The fear is legitimate — and addressable

Operational technology was historically "secure" by being isolated — air-gapped, proprietary, disconnected. Connecting it for visibility understandably raises the worry that you're creating a path for an attacker to reach the equipment that runs your plant. That worry is healthy. But the answer isn't to stay blind; it's to connect in a way that exposes data without exposing control. The security risk comes from doing it carelessly — putting a PLC on the public internet, or wiring an IoT box straight into the control network with write access — not from monitoring itself.

The core principle: get the data out, never let control in. A monitoring connection should be read-only and outbound-only — the edge device reads the machine and pushes data to the platform; nothing reaches back to the PLC.

How to connect securely

  1. Read-only at the edge. The edge device reads data from PLCs and sensors without write access, so even if it were compromised it couldn't change a setpoint or stop a pump.
  2. Never expose PLC ports. Controllers stay on a protected OT network. The edge device initiates an outbound connection to the platform; nothing untrusted initiates a connection in to the PLC.
  3. Segment the network. Put IoT/edge devices in their own segment with a firewall between OT and IT — defence in depth, so a problem in one zone doesn't reach the control layer.
  4. Encrypt and authenticate. Encrypted transport and authenticated, outbound-only connections from edge to platform; no plaintext, no anonymous access.
  5. Role-based access & audit log. Named users with least-privilege roles, and a full audit trail of who viewed or changed what.
  6. Own your data and your patch path. Keep data ownership (in-region cloud or on-prem) and a clear process for updating and patching edge devices over their life.

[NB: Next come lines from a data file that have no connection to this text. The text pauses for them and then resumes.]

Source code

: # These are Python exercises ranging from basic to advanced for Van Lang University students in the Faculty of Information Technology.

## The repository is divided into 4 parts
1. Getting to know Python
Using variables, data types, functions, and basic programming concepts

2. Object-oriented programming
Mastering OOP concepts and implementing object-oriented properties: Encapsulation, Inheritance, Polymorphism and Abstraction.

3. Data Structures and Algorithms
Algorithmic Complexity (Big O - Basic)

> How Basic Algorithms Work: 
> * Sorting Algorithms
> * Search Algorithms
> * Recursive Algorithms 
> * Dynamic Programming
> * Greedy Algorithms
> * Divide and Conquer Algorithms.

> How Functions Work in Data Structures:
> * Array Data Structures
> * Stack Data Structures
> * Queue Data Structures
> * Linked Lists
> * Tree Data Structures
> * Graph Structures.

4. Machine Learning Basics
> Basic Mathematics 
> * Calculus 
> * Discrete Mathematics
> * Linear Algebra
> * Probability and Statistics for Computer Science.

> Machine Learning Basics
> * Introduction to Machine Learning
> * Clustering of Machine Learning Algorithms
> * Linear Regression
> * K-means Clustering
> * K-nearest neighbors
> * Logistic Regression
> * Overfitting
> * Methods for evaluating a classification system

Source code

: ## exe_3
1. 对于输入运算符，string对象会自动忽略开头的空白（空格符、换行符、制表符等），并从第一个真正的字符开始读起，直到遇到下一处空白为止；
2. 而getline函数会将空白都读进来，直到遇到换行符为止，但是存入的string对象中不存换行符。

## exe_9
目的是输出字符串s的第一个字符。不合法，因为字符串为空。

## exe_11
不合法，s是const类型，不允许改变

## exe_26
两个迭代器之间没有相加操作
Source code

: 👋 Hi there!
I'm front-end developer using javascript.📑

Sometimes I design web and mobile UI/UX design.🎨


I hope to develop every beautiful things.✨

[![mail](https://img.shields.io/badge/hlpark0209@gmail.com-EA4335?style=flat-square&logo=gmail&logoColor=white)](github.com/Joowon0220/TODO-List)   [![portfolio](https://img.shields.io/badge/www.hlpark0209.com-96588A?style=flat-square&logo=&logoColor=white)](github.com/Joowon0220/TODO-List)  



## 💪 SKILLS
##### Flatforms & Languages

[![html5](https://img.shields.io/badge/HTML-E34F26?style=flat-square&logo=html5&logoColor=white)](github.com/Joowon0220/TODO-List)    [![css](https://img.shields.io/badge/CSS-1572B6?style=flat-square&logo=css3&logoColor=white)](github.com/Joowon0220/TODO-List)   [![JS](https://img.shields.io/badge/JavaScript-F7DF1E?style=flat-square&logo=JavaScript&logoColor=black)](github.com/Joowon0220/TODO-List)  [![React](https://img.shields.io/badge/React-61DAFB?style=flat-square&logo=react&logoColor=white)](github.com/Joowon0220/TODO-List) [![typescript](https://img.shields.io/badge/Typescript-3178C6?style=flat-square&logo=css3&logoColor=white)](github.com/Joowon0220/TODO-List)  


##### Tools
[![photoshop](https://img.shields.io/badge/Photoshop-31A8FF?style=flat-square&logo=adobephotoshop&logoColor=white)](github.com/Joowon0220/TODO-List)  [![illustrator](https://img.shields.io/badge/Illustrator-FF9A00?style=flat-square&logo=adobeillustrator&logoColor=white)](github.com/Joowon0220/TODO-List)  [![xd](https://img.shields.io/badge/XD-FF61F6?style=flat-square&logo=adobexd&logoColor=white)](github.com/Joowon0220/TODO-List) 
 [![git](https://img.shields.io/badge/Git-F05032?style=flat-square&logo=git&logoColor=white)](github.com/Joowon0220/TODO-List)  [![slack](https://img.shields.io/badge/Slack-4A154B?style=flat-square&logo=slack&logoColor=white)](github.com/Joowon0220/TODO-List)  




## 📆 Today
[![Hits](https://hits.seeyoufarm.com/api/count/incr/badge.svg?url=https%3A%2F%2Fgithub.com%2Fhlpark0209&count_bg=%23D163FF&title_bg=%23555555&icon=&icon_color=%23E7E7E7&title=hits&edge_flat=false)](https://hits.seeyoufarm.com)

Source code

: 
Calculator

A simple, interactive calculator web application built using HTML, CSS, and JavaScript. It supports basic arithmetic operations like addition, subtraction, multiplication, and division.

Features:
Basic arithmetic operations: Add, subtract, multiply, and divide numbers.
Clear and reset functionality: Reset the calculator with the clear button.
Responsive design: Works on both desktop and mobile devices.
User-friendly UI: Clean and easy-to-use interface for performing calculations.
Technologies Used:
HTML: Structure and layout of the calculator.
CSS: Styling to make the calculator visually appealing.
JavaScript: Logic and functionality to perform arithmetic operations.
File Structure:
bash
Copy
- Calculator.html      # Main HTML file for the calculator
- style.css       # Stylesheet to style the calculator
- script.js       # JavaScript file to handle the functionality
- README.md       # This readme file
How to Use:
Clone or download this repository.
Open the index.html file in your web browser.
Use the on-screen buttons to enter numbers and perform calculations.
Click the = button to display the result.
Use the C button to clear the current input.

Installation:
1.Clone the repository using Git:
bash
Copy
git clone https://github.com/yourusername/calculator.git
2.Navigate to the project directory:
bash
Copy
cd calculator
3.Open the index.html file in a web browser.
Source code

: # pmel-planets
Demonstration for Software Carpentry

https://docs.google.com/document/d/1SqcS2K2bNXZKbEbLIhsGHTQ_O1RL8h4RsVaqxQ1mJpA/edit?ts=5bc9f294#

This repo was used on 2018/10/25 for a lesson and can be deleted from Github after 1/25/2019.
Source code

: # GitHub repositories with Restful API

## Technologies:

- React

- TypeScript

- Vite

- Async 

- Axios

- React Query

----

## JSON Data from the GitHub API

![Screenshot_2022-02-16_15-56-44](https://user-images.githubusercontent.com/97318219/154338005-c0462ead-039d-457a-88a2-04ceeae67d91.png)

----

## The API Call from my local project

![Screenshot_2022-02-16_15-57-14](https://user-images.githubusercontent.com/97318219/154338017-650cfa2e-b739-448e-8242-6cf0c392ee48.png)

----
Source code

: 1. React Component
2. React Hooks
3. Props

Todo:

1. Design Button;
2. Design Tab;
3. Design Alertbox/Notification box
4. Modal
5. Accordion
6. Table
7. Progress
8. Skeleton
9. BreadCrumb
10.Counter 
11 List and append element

Why connected can be more secure

Done right, monitoring improves your security posture rather than degrading it. Continuous visibility means you notice anomalies — unexpected access, abnormal device behaviour — that an isolated, unmonitored plant would miss entirely. Centralised, role-based access with an audit log is more controllable than a dozen engineers sharing a SCADA password. And edge buffering means a network problem degrades gracefully (data queues locally) rather than failing open. "Air-gapped" often really means "unmonitored and unpatched" — which isn't as secure as it sounds.

Questions to put to any vendor

  • Is the connection to our PLCs read-only, and is it outbound-only?
  • Are any PLC or device ports exposed to the internet? (The answer must be no.)
  • How is OT segmented from IT, and where does the firewall sit?
  • Is transport encrypted, and access authenticated and role-based with an audit log?
  • Who owns the data, where is it hosted, and can we run it on-premise?
  • What's the patching and update process for the edge devices?

These principles are built into the in-house addaNet platform: read-only edge access, no exposed PLC ports, network segmentation, encrypted transport, role-based access with audit logging, and your choice of in-region cloud or fully on-premise hosting with full data ownership and export. Connecting your plant should make it more visible and more controllable — not more exposed. For the wider picture, see our guide to Industrial IoT in South Africa and the protocol-level view in OPC-UA vs Modbus vs MQTT.

Frequently asked questions

Does connecting our PLCs to IoT create a security risk?

Only if it's done carelessly. The safe pattern is read-only, outbound-only access at the edge with no PLC ports exposed to the internet, OT segmented from IT by a firewall, and encrypted, authenticated connections. Done this way, you expose data without exposing control — and gain visibility you didn't have before.

Can the platform change settings on our equipment?

For monitoring it shouldn't, and by default it doesn't. The edge device reads data without write access, so the connection can't be used to alter setpoints or stop equipment. Any control function is a separate, deliberate design decision kept in the proper control system — not a side effect of monitoring.

Isn't an air-gapped plant more secure?

Often less than it appears. "Air-gapped" frequently means unmonitored and unpatched, with shared passwords and no audit trail. A properly connected system gives continuous visibility of anomalies, role-based access with logging, and a managed patch path — which can be a stronger security posture than isolation.

Where is our data, and do we own it?

You should own it outright. A good platform offers in-region cloud or fully on-premise hosting, encrypted transport, and export to CSV, SQL or your data lake at any time — with no lock-in or data-release fees. Data ownership and hosting location should be your decision, not the vendor's.

What should we ask a vendor about security?

Whether the PLC connection is read-only and outbound-only, whether any device ports are exposed to the internet (must be no), how OT is segmented from IT, whether transport is encrypted and access is role-based with an audit log, who owns and hosts the data, and what the edge-device patching process is.